You must restart the RStudio's R session before you install any packages. This should allow your workstation to install packages just as fast as a Posit configuration.

Posit

The Posit configuration is the easiest environment to set-up, whether you are using the Positron or RStudio IDE. Since Posit uses the posit package manager by default, any packages you install via install.packages() should install quickly and easily. When installing the first package you will be prompted to create a personal folder for the packages to be stored in home/user, you should type "yes" twice and that will ensure that your packages will persist between opening and closing the workstation.

Uploading Data

There are a few options for getting your data onto a workstation we would recommend manually moving the data or mounting a Google Cloud Bucket (see below). If your data is small enough, you can use the IDE's manual upload methods. Positron: files can be dragged from your local PC and dropped into the VM environment. RStudio: The file management panel in the bottom right has data uploading options including uploading entire folders as a .zip and automatically extracting them into the VM directory.
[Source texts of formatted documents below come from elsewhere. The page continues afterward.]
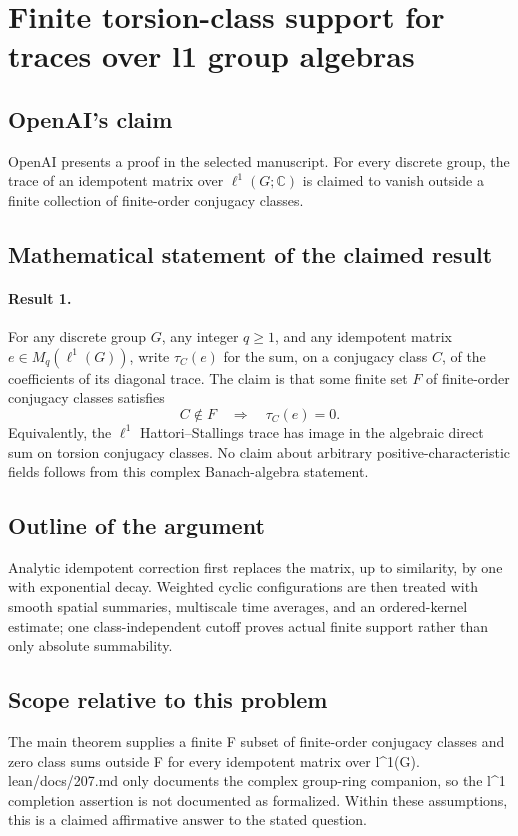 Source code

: \documentclass[11pt]{article}
\begin{document}
\section*{Finite torsion-class support for traces over l1 group algebras}

\subsection{OpenAI's claim}
OpenAI presents a proof in the selected manuscript. For every discrete group, the trace of an idempotent matrix over $\ell^1(G;\mathbb C)$ is claimed to vanish outside a finite collection of finite-order conjugacy classes.

\subsection{Mathematical statement of the claimed result}
\paragraph{Result 1.} For any discrete group \(G\), any integer \(q\ge1\), and any idempotent matrix \(e\in M_q(\ell^1(G))\), write \(\tau_C(e)\) for the sum, on a conjugacy class \(C\), of the coefficients of its diagonal trace. The claim is that some finite set \(F\) of finite-order conjugacy classes satisfies
\[
 C\notin F\quad\Longrightarrow\quad\tau_C(e)=0.
\]
Equivalently, the \(\ell^1\) Hattori--Stallings trace has image in the algebraic direct sum on torsion conjugacy classes. No claim about arbitrary positive-characteristic fields follows from this complex Banach-algebra statement.

\subsection{Outline of the argument}
Analytic idempotent correction first replaces the matrix, up to similarity, by one with exponential decay. Weighted cyclic configurations are then treated with smooth spatial summaries, multiscale time averages, and an ordered-kernel estimate; one class-independent cutoff proves actual finite support rather than only absolute summability.

\subsection{Scope relative to this problem}
The main theorem supplies a finite F subset of finite-order conjugacy classes and zero class sums outside F for every idempotent matrix over l\textasciicircum{}1(G). lean/docs/207.md only documents the complex group-ring companion, so the l\textasciicircum{}1 completion assertion is not documented as formalized. Within these assumptions, this is a claimed affirmative answer to the stated question.
\end{document}
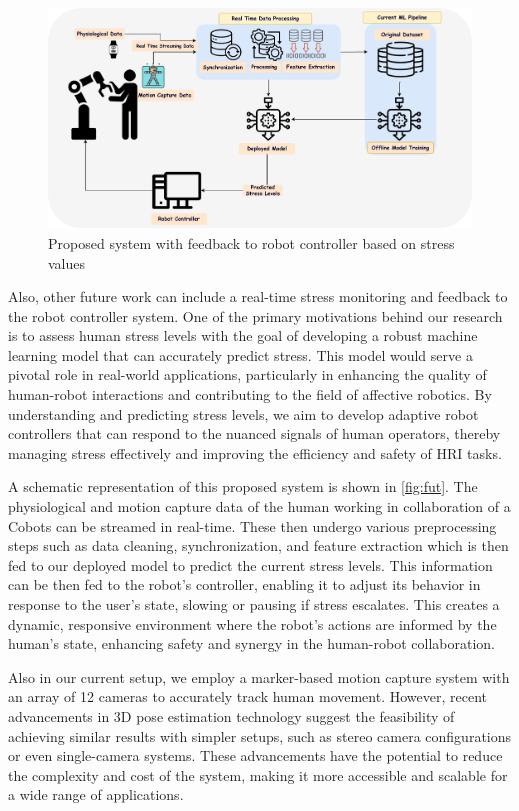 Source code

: \begin{figure}[!htbp]
	\centering
	\includegraphics[width=\columnwidth]{images/onlineschematic.drawio (1).pdf}
	\caption{Proposed system with feedback to robot controller based on stress values}
	\label{fig:fut}
\end{figure}


Also, other future work can include a real-time stress monitoring and feedback to the robot controller system.
One of the primary motivations behind our research is to assess human stress levels with the goal of developing a robust machine learning model that can accurately predict stress. This model would serve a pivotal role in real-world applications, particularly in enhancing the quality of human-robot interactions and contributing to the field of affective robotics. By understanding and predicting stress levels, we aim to develop adaptive robot controllers that can respond to the nuanced signals of human operators, thereby managing stress effectively and improving the efficiency and safety of HRI tasks.

A schematic representation of this proposed system is shown in \autoref{fig:fut}. The physiological and motion capture data of the human working in collaboration of a \gls{Cobots} can be streamed in real-time. 
These then undergo various preprocessing steps such as data cleaning, synchronization, and feature extraction which is then fed to our deployed model to predict the current stress levels.
This information can be then fed to the robot's controller, enabling it to adjust its behavior in response to the user's state, slowing or pausing if stress escalates.
This creates a dynamic, responsive environment where the robot's actions are informed by the human's state, enhancing safety and synergy in the human-robot collaboration.

Also in our current setup, we employ a marker-based motion capture system with an array of 12 cameras to accurately track human movement. However, recent advancements in 3D pose estimation technology suggest the feasibility of achieving similar results with simpler setups, such as stereo camera configurations or even single-camera systems\parencite{luvizon2023sceneaware}. These advancements have the potential to reduce the complexity and cost of the system, making it more accessible and scalable for a wide range of applications.


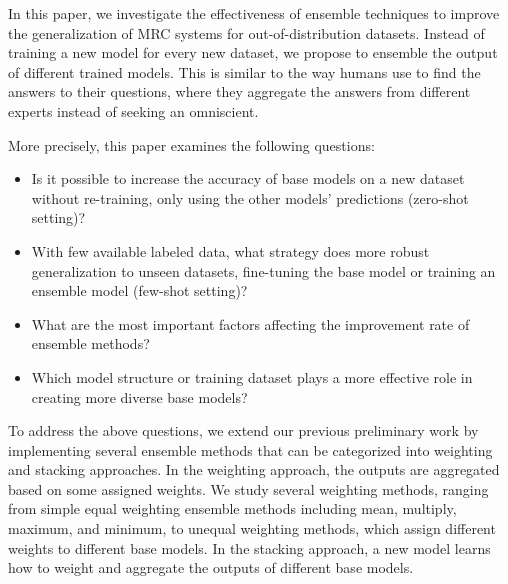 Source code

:\documentclass[review]{elsarticle}
\begin{document}
In this paper, we investigate the effectiveness of ensemble techniques to improve the generalization of MRC systems for out-of-distribution datasets. %
Instead of training a new model for every new dataset, we propose to ensemble the output of different trained models. This is similar to the way humans use to find the answers to their questions, where they aggregate the answers from different experts instead of seeking an omniscient.

More precisely, this paper examines the following questions:
\begin{itemize}
\item Is it possible to increase the accuracy of base models on a new dataset without re-training, only using the other models' predictions (zero-shot setting)?
\item With few available labeled data, what strategy does more robust generalization to unseen datasets, fine-tuning the base model or training an ensemble model (few-shot setting)?
\item What are the most important factors affecting the improvement rate of ensemble methods? 
\item Which model structure or training dataset plays a more effective role in creating more diverse base models?
\end{itemize}

To address the above questions,
we extend our previous preliminary work \cite{baradaran2021zero} by implementing several ensemble methods that can be categorized into weighting and stacking approaches. In the weighting approach, the outputs are aggregated based on some assigned weights. We study several weighting methods, ranging from simple equal weighting ensemble methods including mean, multiply, maximum, and minimum, to unequal weighting methods, which assign different weights to different base models. In the stacking approach, a new model learns how to weight and aggregate the outputs of different base models. 
\end{document}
The main workstation directory that is persistent across sessions is ~/home/user. Your github repositories should be housed here and input data locations will depend on how you've set up your repository.

Cloning Your Workstation

Best Practices for configuring workstations is still in development. A current strategy for repeated similar runs includes cloning your workstation. This solution involves an underlying workstation storage cost (cheaper than run times, but still cost inefficient). Ideally, we would have workstation templates that require minimal additional configurations, avoiding this burden and associated storage cost. Base workstations for cloning should be utilized short term and should only be stored if you're running repeated similar tasks at the same time. All workstations (including the base) should be deleted when the task is completed.

Running Code

In workstations, a key benefit is being able to start code running and walk away until it finishes. You do this by running your code in the Posit Workbench or R Background Jobs. This means you need to build your scripts in such a way that no user interaction is required (i.e. confirmations y/n or authentication). Any authentication or package installation should be done with you actively there, then you can run your totally independent code.

Downloading Data

When your run is complete, best practices would be to produce your output reports in the cloud as well, using quarto documents stored on Github. But if you need to download data from a workstation you can manually download it with the IDE's manual download methods.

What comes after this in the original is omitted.